Daniel Norrmén

Personal information
- Date of birth: 11 February 1975 (age 50)
- Place of birth: Stockholm, Sweden
- Height: 1.75 m (5 ft 9 in)
- Position: Defensive midfielder

Senior career*
- Years: Team / Apps / (Gls)
- 1999–2003: BP
- 2003–2008: IFK Mariehamn

Managerial career
- 2016–2021: IFK Mariehamn (assistant)
- 2021–2023: IFK Mariehamn
- 2024–: IFK Mariehamn II

= Daniel Norrmén =

Swedish football player and manager (born 1975)

Daniel Norrmén (born 11 February 1975) is a Swedish football manager and a former player.

==Career==
===Playing career===
Before the 1999 season, Norrmén signed for Swedish third tier side BP, helping them earn promotion to the Swedish second tier. Before the 2003 season, he signed for IFK Mariehamn in the Finnish third tier, helping them earn promotion to the Finnish top flight for the first time, within 2 seasons.

===Managerial career===
In 2009, he was appointed manager of Åland.
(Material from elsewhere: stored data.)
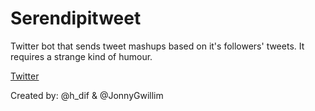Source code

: # Serendipitweet

Twitter bot that sends tweet mashups based on it's followers' tweets. It requires a strange kind of humour.


[Twitter](https://twitter.com/BotSerendipity)

Created by: @h_dif & @JonnyGwillim 
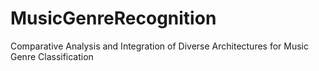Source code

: # MusicGenreRecognition
Comparative Analysis and Integration of Diverse Architectures for Music Genre Classification
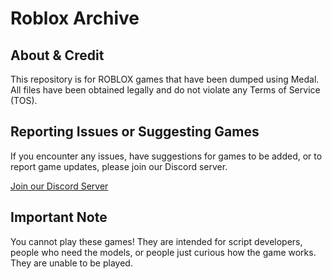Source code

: # Roblox Archive

## About & Credit
This repository is for ROBLOX games that have been dumped using Medal. All files have been obtained legally and do not violate any Terms of Service (TOS).

## Reporting Issues or Suggesting Games
If you encounter any issues, have suggestions for games to be added, or to report game updates, please join our Discord server.

[Join our Discord Server](https://discord.gg/taaqFHXjsS)

## Important Note
You cannot play these games! They are intended for script developers, people who need the models, or people just curious how the game works. They are unable to be played.
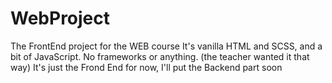# WebProject
The FrontEnd project for the WEB course
It's vanilla HTML and SCSS, and a bit of JavaScript. No frameworks or anything. (the teacher wanted it that way)
It's just the Frond End for now, I'll put the Backend part soon
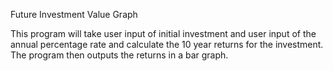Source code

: Future Investment Value Graph

This program will take user input of initial investment and user input of the
annual percentage rate and calculate the 10 year returns for the investment.
The program then outputs the returns in a bar graph.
In 2021, Norrmén was appointed manager of IFK Mariehamn in the Finnish top flight after serving as assistant manager between 2016 and 2021.

On 19 December 2023, it was announced that Norrmén will become the new head coach of IFK Mariehamn II, the new team that gains the division spot in Kolmonen from FC Åland.